Case of the Week 591

This weeks case was generously donated by Dr. Michele Bloomer. The following object was removed from the eye socket of an adult patient. According to the surgeon, there were numerous similar-appearing objects present, but only 1 was submitted to the laboratory. About 1 month prior, the patient had undergone surgery to remove his eye as it was involved by a large cancerous growth that had extended from his eyelid.


Identification?

13 comments:

Unknown said...

That poor man. Looks like dipteran larvae.

Richard Pollack said...

It seems most consistent with a larval Lucilia serricata.

Anonymous said...

For sure a case of myasis. The thin but almost complete peritreme and three straight slits agree with an identification of Lucilia so.
Florida Fan

Old One said...

A verse from one of my favorite poets

The Lord in his wisdom created the fly

But then forgot to tell us why

Ogden Nash

Idzi P. said...

For sure a larva of a Dipteran. Three posterior respiratory slits means it is an L3 larva. There are a lot of genera/species that I can rule out, based on the morphology of the posterior spiracles (not Oestrus ovis, not Lund’s fly, etc), but pinpointing is difficult as my determination keys are not in lockdown with me at home... (not ill, just teleworking)...

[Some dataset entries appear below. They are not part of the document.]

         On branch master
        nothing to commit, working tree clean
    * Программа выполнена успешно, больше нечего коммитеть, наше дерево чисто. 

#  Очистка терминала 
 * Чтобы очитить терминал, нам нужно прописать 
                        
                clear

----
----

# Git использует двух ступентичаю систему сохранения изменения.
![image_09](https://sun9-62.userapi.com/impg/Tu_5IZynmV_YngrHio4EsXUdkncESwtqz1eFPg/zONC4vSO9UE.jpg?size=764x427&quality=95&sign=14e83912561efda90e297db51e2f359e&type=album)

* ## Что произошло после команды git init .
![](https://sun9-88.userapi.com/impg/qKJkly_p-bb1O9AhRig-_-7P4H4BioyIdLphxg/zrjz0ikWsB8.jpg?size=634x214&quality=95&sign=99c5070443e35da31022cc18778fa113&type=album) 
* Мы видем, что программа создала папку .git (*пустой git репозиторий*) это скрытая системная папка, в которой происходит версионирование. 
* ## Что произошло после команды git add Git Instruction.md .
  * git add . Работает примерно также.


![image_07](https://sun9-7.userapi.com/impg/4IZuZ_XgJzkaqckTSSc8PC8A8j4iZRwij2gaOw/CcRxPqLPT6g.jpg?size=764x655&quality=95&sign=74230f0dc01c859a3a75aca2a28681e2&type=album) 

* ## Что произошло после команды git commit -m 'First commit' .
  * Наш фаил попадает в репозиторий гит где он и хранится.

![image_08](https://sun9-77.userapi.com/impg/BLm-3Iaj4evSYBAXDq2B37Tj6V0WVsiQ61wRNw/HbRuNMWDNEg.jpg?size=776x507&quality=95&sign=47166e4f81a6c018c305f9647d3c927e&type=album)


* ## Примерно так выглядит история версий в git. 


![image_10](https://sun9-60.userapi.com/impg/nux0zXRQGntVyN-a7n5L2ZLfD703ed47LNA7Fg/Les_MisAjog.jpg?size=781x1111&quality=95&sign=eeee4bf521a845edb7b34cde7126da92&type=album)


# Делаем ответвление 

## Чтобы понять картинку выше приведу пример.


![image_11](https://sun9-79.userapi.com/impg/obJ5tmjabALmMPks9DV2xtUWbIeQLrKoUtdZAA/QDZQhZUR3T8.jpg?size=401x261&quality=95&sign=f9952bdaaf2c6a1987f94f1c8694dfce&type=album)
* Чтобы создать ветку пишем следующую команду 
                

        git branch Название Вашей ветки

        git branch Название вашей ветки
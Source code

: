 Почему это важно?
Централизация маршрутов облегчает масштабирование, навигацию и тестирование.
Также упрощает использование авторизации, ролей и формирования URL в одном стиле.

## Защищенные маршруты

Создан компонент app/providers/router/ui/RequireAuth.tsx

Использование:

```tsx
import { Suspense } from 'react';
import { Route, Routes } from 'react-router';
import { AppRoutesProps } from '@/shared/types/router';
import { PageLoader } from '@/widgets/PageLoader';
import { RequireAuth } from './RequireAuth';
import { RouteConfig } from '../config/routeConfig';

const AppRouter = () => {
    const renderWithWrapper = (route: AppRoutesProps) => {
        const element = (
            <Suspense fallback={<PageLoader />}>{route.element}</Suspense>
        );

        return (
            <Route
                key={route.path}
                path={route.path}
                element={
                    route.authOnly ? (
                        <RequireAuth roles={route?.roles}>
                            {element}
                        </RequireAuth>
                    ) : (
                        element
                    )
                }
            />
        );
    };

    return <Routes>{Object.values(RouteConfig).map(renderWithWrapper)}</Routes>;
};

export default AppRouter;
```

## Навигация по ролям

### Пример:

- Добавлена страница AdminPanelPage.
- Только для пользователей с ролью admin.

Kosta Y. Mumcuoglu said...

It looks like a "classical" case of ophthalmomyiasis due to necrotic, most probably infected tumor around/inside the eye (facultative myiasis), when females of (most probably) Lucilia sericata laid eggs. Apparently, the patient was left long enough without supervision, when the larvae developed to the third instar stage (as said also from the others...three slits). We do not see the anterior spiracula and not the cephalosceleton. The intestine is full of brownish material showing that they were also feeding on blood or decaying necrotic material, which they partially liquefy with their proteolytic enzymes, extracorporially. Allow me to say what I suggest to all physicians and veterinarians in these situation, do not use any toxic chemical or systemic treatment such as ivermectin to kill the larvae. If there are remains of larvae in the deep layers of the tumor/eye, they will decay and cause additional problems to the patient. Use only sterile water, suction and forceps to remove them and do not forget that they will leave the patient anyway (as long as they are alive) in the coming 24-48 hrs to go to a dry place to pupate and later become flies.

Dr.V H Pankaj, India said...

Interesting case...still a Musca domesticated larva (house fly might have contaminated the cancer if its open) be a chance too!
I will go with a case of OcularMyasis

ink said...

Based on spiracles, I would say that this is the third-instar larva of Phormia sp.

Bernardino Rocha said...

Appears to me a L3 larva of Cochliomyia hominivorax. Given the conformation of the spiracles and it´s open peritreme, and the dorsal tracheal trunks.

Anonymous said...

Bernardino, I reexamined the case and I see your point. The peritreme is incomplete. You're right.
Florida Fan

Bernardino Rocha said...

Florida fan, i might be wrong since the tracheal trunks are unclear and this can be a Phormia regina larva, as mentioned before. Let´s see.

Old One said...

I most humbly request graduate credit for Dr. Mumcuoglu's mini course on qpthalmomyiasis.

Blaine A. Mathison said...

This is not ocular or opthalmomyiais; this is facultative myiasis, it just happens to be near the eye. The culprit appears to be Phormia sp., possibly P. regina, but I prefer to confirm these from examination of the specimen.